Report every line from the following entries that contains the string "Lync".

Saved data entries
------------------------------------------------------------------------
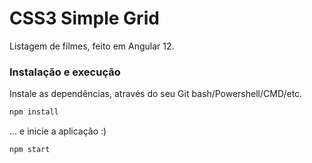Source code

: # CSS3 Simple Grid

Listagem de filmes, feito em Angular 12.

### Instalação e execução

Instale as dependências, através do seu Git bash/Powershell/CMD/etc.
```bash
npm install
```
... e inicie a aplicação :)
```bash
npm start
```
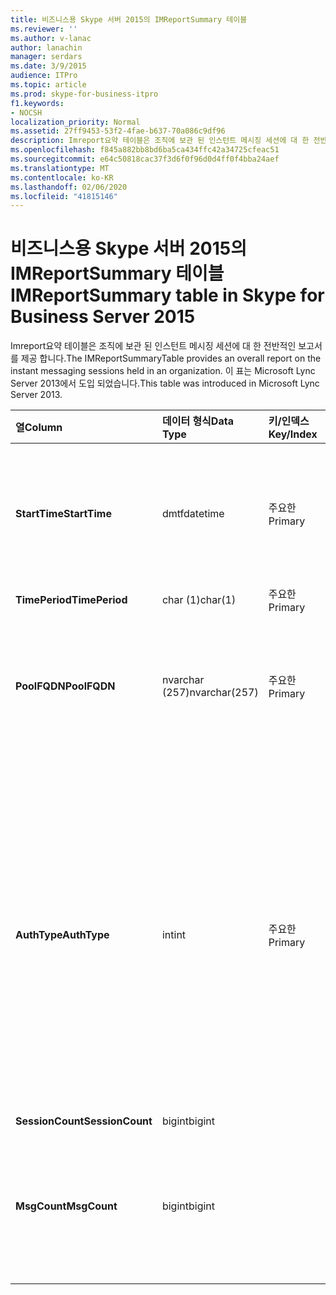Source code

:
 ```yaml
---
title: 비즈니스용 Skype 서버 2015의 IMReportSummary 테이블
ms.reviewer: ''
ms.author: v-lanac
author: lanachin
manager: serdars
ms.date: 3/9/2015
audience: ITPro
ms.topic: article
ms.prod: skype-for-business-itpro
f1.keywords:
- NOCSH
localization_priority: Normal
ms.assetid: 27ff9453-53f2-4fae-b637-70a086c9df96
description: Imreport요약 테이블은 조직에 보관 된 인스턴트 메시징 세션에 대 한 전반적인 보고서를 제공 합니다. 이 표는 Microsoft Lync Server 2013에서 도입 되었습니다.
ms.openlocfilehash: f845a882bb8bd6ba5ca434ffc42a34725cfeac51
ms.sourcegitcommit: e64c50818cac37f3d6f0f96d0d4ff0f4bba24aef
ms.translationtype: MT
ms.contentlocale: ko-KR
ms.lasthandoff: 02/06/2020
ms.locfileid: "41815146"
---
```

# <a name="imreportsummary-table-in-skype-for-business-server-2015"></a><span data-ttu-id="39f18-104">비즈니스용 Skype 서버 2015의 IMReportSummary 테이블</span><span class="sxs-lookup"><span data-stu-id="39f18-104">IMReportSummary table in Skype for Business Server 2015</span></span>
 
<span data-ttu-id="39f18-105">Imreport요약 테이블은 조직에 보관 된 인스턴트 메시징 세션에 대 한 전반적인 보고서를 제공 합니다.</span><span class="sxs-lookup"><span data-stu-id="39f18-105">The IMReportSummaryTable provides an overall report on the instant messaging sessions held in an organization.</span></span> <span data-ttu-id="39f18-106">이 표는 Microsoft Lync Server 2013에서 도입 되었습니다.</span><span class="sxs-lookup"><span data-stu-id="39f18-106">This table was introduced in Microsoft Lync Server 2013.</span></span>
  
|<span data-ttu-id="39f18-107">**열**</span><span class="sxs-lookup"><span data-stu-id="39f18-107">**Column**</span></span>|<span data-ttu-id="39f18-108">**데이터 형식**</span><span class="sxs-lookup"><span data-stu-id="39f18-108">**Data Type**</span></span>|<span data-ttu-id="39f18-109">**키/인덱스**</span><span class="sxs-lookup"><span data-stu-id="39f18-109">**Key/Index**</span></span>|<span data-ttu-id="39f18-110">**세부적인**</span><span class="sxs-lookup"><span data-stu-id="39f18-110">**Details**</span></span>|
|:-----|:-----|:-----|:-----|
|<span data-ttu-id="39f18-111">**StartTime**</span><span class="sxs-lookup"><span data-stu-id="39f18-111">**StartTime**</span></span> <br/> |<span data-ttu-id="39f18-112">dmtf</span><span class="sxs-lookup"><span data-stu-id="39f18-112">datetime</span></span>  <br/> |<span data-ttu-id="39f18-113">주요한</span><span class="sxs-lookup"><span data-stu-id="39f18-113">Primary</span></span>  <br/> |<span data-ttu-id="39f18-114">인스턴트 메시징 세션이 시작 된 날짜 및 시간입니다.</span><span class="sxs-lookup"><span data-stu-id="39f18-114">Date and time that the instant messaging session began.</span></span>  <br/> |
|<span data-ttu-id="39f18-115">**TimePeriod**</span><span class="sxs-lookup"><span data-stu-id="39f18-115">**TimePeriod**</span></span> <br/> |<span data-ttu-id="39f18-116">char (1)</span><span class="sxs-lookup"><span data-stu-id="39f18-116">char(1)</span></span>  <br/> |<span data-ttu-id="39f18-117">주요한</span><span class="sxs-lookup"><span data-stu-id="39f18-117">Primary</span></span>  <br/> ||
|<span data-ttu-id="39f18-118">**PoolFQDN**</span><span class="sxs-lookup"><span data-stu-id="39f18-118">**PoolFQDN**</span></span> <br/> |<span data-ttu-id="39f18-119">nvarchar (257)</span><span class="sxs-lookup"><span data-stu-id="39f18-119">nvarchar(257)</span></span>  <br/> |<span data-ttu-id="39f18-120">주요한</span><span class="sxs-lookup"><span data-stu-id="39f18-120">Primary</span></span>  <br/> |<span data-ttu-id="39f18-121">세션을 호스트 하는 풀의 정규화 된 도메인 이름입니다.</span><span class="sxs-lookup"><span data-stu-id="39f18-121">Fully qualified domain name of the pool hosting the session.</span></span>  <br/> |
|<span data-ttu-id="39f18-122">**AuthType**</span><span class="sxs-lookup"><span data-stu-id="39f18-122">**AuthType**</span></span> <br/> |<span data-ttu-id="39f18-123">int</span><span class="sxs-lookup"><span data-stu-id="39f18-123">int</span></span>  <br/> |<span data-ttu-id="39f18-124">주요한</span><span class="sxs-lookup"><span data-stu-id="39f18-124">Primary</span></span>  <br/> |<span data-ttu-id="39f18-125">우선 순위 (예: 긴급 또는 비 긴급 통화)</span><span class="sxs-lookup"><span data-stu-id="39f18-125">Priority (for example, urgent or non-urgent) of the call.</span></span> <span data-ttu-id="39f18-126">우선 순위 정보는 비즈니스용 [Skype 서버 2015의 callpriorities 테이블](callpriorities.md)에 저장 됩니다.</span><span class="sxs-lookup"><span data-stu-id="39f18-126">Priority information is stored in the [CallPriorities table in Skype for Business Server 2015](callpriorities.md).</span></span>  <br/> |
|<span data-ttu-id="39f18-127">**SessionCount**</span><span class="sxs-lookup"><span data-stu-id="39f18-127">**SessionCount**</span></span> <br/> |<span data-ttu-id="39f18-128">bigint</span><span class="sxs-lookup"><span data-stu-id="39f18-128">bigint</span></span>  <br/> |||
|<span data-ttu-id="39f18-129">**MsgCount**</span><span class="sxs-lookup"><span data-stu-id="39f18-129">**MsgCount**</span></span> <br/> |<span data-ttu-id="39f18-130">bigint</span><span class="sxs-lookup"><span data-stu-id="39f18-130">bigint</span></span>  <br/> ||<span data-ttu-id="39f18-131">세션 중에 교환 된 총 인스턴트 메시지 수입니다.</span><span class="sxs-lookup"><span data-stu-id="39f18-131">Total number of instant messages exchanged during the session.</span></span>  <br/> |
------------------------------------------------------------------------
▸ EXERCISE RESPONSE:
description: Imreport요약 테이블은 조직에 보관 된 인스턴트 메시징 세션에 대 한 전반적인 보고서를 제공 합니다. 이 표는 Microsoft Lync Server 2013에서 도입 되었습니다.
<span data-ttu-id="39f18-105">Imreport요약 테이블은 조직에 보관 된 인스턴트 메시징 세션에 대 한 전반적인 보고서를 제공 합니다.</span><span class="sxs-lookup"><span data-stu-id="39f18-105">The IMReportSummaryTable provides an overall report on the instant messaging sessions held in an organization.</span></span> <span data-ttu-id="39f18-106">이 표는 Microsoft Lync Server 2013에서 도입 되었습니다.</span><span class="sxs-lookup"><span data-stu-id="39f18-106">This table was introduced in Microsoft Lync Server 2013.</span></span>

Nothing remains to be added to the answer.